* _Data listing_
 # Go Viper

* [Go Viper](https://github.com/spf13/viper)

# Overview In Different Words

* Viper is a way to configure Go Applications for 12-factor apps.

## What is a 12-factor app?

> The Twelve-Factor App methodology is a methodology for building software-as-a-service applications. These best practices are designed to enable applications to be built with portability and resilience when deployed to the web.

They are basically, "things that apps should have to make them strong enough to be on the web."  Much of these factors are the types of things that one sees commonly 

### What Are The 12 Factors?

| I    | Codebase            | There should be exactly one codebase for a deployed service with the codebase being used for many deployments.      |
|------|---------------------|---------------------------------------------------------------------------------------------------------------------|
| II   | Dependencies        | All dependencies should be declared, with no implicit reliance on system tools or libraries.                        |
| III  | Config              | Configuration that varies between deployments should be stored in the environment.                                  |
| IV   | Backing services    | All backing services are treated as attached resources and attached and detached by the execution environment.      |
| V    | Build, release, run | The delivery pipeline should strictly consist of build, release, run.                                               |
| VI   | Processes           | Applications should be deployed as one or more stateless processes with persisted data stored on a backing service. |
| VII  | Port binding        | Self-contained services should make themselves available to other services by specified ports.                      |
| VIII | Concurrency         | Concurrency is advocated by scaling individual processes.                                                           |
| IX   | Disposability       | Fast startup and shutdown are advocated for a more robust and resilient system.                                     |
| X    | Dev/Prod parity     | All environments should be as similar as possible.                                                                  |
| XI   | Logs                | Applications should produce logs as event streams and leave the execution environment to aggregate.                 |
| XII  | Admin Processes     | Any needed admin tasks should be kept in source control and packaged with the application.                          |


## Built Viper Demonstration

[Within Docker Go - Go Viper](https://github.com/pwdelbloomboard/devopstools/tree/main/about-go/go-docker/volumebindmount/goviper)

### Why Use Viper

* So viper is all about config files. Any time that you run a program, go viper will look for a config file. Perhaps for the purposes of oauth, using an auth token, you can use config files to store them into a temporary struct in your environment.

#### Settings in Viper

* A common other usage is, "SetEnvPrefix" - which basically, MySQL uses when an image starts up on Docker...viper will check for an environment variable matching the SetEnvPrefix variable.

* * *

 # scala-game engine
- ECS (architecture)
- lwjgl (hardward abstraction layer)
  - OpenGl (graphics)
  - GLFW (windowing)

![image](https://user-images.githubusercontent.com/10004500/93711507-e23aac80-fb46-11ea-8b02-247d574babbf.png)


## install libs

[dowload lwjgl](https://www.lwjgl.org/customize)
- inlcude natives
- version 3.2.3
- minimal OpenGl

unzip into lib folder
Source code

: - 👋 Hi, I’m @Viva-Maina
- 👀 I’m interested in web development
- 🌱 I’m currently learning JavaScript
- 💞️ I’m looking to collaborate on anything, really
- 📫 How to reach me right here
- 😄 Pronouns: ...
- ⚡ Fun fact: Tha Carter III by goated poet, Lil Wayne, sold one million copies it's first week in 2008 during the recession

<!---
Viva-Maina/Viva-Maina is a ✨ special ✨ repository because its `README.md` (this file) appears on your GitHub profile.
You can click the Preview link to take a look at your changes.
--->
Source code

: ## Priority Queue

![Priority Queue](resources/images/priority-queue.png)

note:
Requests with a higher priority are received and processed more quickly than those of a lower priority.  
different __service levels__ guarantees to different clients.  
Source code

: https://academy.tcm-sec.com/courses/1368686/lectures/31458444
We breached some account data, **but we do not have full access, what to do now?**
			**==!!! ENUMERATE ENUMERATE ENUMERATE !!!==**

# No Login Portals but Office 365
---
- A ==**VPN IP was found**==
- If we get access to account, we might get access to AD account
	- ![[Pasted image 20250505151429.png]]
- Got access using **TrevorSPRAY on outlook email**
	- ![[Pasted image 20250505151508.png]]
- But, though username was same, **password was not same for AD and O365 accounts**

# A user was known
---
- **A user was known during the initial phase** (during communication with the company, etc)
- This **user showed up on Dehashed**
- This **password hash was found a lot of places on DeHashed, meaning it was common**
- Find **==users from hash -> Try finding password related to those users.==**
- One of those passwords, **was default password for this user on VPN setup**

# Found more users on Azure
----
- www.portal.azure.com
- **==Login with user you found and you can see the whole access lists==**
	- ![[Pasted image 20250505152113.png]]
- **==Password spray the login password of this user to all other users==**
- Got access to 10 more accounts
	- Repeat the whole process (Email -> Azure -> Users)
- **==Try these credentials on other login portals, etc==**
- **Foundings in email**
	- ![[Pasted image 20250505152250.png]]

---

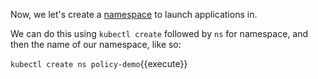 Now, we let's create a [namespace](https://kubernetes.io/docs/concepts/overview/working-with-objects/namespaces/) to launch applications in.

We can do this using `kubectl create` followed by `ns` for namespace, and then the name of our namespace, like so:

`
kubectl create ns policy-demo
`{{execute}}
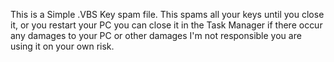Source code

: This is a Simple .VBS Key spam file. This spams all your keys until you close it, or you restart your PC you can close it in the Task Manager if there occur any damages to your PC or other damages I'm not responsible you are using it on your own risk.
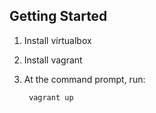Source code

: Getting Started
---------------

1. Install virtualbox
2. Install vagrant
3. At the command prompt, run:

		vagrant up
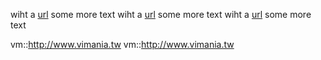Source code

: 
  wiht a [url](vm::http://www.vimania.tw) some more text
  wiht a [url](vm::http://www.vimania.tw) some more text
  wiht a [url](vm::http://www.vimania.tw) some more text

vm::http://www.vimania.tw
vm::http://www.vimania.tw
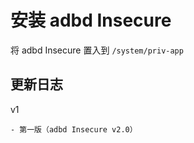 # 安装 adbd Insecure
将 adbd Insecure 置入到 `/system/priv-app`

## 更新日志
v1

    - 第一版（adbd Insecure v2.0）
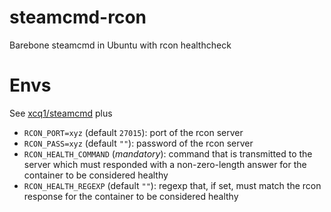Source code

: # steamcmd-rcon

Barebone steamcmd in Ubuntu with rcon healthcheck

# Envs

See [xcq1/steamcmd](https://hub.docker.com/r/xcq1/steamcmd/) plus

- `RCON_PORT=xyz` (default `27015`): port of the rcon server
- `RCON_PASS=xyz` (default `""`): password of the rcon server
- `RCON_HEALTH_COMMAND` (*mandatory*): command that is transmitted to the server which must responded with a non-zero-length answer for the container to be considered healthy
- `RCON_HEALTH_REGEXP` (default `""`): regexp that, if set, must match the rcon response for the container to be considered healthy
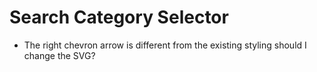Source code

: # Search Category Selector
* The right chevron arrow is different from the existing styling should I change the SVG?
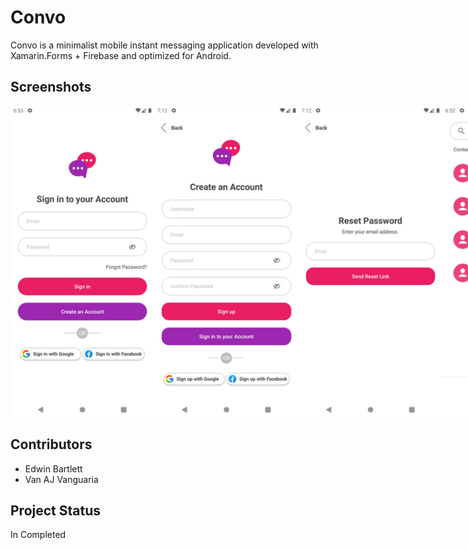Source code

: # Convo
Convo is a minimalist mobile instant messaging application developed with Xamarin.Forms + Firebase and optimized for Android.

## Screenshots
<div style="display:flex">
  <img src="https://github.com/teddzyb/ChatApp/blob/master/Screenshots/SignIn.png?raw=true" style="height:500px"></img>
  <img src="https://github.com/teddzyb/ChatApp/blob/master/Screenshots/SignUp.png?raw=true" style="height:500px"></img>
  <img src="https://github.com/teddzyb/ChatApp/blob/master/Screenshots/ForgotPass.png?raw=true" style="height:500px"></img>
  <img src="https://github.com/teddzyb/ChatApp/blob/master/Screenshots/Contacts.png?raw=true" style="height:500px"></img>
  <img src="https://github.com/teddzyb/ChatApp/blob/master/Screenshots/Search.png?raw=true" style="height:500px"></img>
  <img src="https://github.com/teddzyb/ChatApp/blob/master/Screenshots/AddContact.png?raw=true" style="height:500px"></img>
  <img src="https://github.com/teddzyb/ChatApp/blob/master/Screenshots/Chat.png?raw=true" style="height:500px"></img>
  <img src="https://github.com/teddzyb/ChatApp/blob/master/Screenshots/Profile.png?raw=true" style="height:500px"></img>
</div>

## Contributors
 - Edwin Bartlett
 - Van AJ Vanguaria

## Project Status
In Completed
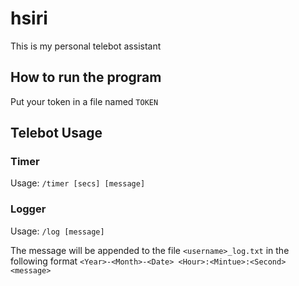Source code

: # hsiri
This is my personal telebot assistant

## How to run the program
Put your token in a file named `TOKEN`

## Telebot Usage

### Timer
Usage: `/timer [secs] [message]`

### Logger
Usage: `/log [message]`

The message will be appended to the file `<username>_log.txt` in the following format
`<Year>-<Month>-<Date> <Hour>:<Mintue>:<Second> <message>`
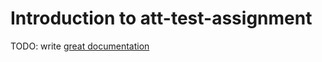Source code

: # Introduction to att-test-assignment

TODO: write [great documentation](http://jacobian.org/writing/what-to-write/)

* _Task prompt_
Every line that holds the word "kubectl" should be copied from the records above.

* _Reply to the task_
We can do this using `kubectl create` followed by `ns` for namespace, and then the name of our namespace, like so:
kubectl create ns policy-demo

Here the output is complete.